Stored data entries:
=-=-=
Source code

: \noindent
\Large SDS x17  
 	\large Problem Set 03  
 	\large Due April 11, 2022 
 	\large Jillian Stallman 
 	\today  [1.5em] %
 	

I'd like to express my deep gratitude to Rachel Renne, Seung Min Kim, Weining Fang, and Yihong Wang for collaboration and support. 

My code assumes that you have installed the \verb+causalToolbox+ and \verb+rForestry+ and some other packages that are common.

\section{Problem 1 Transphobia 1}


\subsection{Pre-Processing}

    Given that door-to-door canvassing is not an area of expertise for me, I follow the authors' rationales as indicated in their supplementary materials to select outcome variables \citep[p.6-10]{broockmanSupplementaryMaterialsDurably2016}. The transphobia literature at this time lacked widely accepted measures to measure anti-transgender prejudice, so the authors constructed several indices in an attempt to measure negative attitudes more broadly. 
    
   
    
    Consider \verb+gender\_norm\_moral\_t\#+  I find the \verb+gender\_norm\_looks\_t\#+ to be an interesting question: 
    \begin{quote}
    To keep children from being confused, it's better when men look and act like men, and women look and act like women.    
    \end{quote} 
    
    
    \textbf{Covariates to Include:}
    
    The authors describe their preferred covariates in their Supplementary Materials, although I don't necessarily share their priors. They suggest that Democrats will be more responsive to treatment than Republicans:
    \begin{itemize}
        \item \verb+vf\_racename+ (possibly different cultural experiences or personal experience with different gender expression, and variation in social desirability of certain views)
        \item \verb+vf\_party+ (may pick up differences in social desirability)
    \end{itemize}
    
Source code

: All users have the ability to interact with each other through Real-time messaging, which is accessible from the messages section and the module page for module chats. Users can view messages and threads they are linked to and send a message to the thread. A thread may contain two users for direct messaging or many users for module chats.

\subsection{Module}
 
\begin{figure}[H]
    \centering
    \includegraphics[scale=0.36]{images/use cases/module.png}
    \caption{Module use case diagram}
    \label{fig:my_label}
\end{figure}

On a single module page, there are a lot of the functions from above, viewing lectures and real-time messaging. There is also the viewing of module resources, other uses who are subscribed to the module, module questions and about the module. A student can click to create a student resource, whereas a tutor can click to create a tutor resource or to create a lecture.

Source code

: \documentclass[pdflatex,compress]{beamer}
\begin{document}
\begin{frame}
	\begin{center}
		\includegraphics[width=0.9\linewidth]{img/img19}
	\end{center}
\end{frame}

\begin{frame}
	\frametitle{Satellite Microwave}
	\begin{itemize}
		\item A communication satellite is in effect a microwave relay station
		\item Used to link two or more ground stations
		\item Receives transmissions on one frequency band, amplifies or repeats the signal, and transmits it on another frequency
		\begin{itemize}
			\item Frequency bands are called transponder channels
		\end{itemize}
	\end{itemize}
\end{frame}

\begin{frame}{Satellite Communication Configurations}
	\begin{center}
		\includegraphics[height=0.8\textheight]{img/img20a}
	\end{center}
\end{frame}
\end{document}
=-=-=
## TASK
Copy whichever lines of the records above contain the word "social".

## SOLUTION TO THIS EXERCISE
        \item \verb+vf\_racename+ (possibly different cultural experiences or personal experience with different gender expression, and variation in social desirability of certain views)
        \item \verb+vf\_party+ (may pick up differences in social desirability)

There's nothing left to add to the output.